Dataset records:
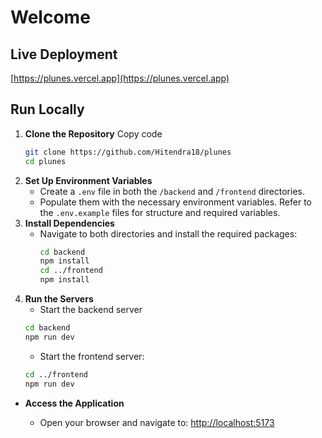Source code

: # Welcome

## Live Deployment

[https://plunes.vercel.app](https://plunes.vercel.app)

## Run Locally

1.  **Clone the Repository**
    Copy code
    ```bash
    git clone https://github.com/Hitendra18/plunes
    cd plunes
    ```
2.  **Set Up Environment Variables**
    - Create a `.env` file in both the `/backend` and `/frontend` directories.
    - Populate them with the necessary environment variables. Refer to the `.env.example` files for structure and required variables.
3.  **Install Dependencies**
    - Navigate to both directories and install the required packages:
      ```bash
      cd backend
      npm install
      cd ../frontend
      npm install
      ```
4.  **Run the Servers**
    - Start the backend server
    ```bash
    cd backend
    npm run dev
    ```
    - Start the frontend server:
    ```bash
    cd ../frontend
    npm run dev
    ```

- **Access the Application**

  - Open your browser and navigate to: [http://localhost:5173](http://localhost:5173)
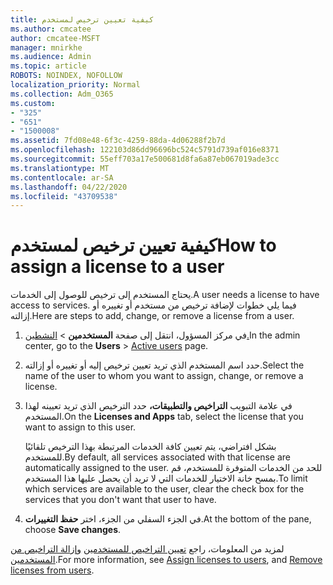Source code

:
 ```yaml
---
title: كيفية تعيين ترخيص لمستخدم
ms.author: cmcatee
author: cmcatee-MSFT
manager: mnirkhe
ms.audience: Admin
ms.topic: article
ROBOTS: NOINDEX, NOFOLLOW
localization_priority: Normal
ms.collection: Adm_O365
ms.custom:
- "325"
- "651"
- "1500008"
ms.assetid: 7fd08e48-6f3c-4259-88da-4d06288f2b7d
ms.openlocfilehash: 122103d86dd96696bc524c5791d739af016e8371
ms.sourcegitcommit: 55eff703a17e500681d8fa6a87eb067019ade3cc
ms.translationtype: MT
ms.contentlocale: ar-SA
ms.lasthandoff: 04/22/2020
ms.locfileid: "43709538"
---
```

# <a name="how-to-assign-a-license-to-a-user"></a><span data-ttu-id="15f86-102">كيفية تعيين ترخيص لمستخدم</span><span class="sxs-lookup"><span data-stu-id="15f86-102">How to assign a license to a user</span></span>

<span data-ttu-id="15f86-103">يحتاج المستخدم إلى ترخيص للوصول إلى الخدمات.</span><span class="sxs-lookup"><span data-stu-id="15f86-103">A user needs a license to have access to services.</span></span> <span data-ttu-id="15f86-104">فيما يلي خطوات لإضافة ترخيص من مستخدم أو تغييره أو إزالته.</span><span class="sxs-lookup"><span data-stu-id="15f86-104">Here are steps to add, change, or remove a license from a user.</span></span>
  
1. <span data-ttu-id="15f86-105">في مركز المسؤول، انتقل إلى صفحة **المستخدمين** \> [النشطين.](https://go.microsoft.com/fwlink/p/?linkid=834822)</span><span class="sxs-lookup"><span data-stu-id="15f86-105">In the admin center, go to the **Users** \> [Active users](https://go.microsoft.com/fwlink/p/?linkid=834822) page.</span></span>

2. <span data-ttu-id="15f86-106">حدد اسم المستخدم الذي تريد تعيين ترخيص إليه أو تغييره أو إزالته.</span><span class="sxs-lookup"><span data-stu-id="15f86-106">Select the name of the user to whom you want to assign, change, or remove a license.</span></span>

3. <span data-ttu-id="15f86-107">في علامة التبويب **التراخيص والتطبيقات،** حدد الترخيص الذي تريد تعيينه لهذا المستخدم.</span><span class="sxs-lookup"><span data-stu-id="15f86-107">On the **Licenses and Apps** tab, select the license that you want to assign to this user.</span></span>

    <span data-ttu-id="15f86-108">بشكل افتراضي، يتم تعيين كافة الخدمات المرتبطة بهذا الترخيص تلقائيًا للمستخدم.</span><span class="sxs-lookup"><span data-stu-id="15f86-108">By default, all services associated with that license are automatically assigned to the user.</span></span> <span data-ttu-id="15f86-109">للحد من الخدمات المتوفرة للمستخدم، قم بمسح خانة الاختيار للخدمات التي لا تريد أن يحصل عليها هذا المستخدم.</span><span class="sxs-lookup"><span data-stu-id="15f86-109">To limit which services are available to the user, clear the check box for the services that you don't want that user to have.</span></span>

4. <span data-ttu-id="15f86-110">في الجزء السفلي من الجزء، اختر **حفظ التغييرات**.</span><span class="sxs-lookup"><span data-stu-id="15f86-110">At the bottom of the pane, choose **Save changes**.</span></span>

<span data-ttu-id="15f86-111">لمزيد من المعلومات، راجع [تعيين التراخيص للمستخدمين](https://docs.microsoft.com/office365/admin/subscriptions-and-billing/assign-licenses-to-users) [وإزالة التراخيص من المستخدمين](https://docs.microsoft.com/office365/admin/subscriptions-and-billing/remove-licenses-from-users).</span><span class="sxs-lookup"><span data-stu-id="15f86-111">For more information, see [Assign licenses to users](https://docs.microsoft.com/office365/admin/subscriptions-and-billing/assign-licenses-to-users), and [Remove licenses from users](https://docs.microsoft.com/office365/admin/subscriptions-and-billing/remove-licenses-from-users).</span></span>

(What is needed):
From the entries above, return exactly the line containing "to a user</span></span>", the line containing "to this user.</span></span>", and all lines between, and nothing else.

(Answer space):
# <a name="how-to-assign-a-license-to-a-user"></a><span data-ttu-id="15f86-102">كيفية تعيين ترخيص لمستخدم</span><span class="sxs-lookup"><span data-stu-id="15f86-102">How to assign a license to a user</span></span>

<span data-ttu-id="15f86-103">يحتاج المستخدم إلى ترخيص للوصول إلى الخدمات.</span><span class="sxs-lookup"><span data-stu-id="15f86-103">A user needs a license to have access to services.</span></span> <span data-ttu-id="15f86-104">فيما يلي خطوات لإضافة ترخيص من مستخدم أو تغييره أو إزالته.</span><span class="sxs-lookup"><span data-stu-id="15f86-104">Here are steps to add, change, or remove a license from a user.</span></span>
  
1. <span data-ttu-id="15f86-105">في مركز المسؤول، انتقل إلى صفحة **المستخدمين** \> [النشطين.](https://go.microsoft.com/fwlink/p/?linkid=834822)</span><span class="sxs-lookup"><span data-stu-id="15f86-105">In the admin center, go to the **Users** \> [Active users](https://go.microsoft.com/fwlink/p/?linkid=834822) page.</span></span>

2. <span data-ttu-id="15f86-106">حدد اسم المستخدم الذي تريد تعيين ترخيص إليه أو تغييره أو إزالته.</span><span class="sxs-lookup"><span data-stu-id="15f86-106">Select the name of the user to whom you want to assign, change, or remove a license.</span></span>

3. <span data-ttu-id="15f86-107">في علامة التبويب **التراخيص والتطبيقات،** حدد الترخيص الذي تريد تعيينه لهذا المستخدم.</span><span class="sxs-lookup"><span data-stu-id="15f86-107">On the **Licenses and Apps** tab, select the license that you want to assign to this user.</span></span>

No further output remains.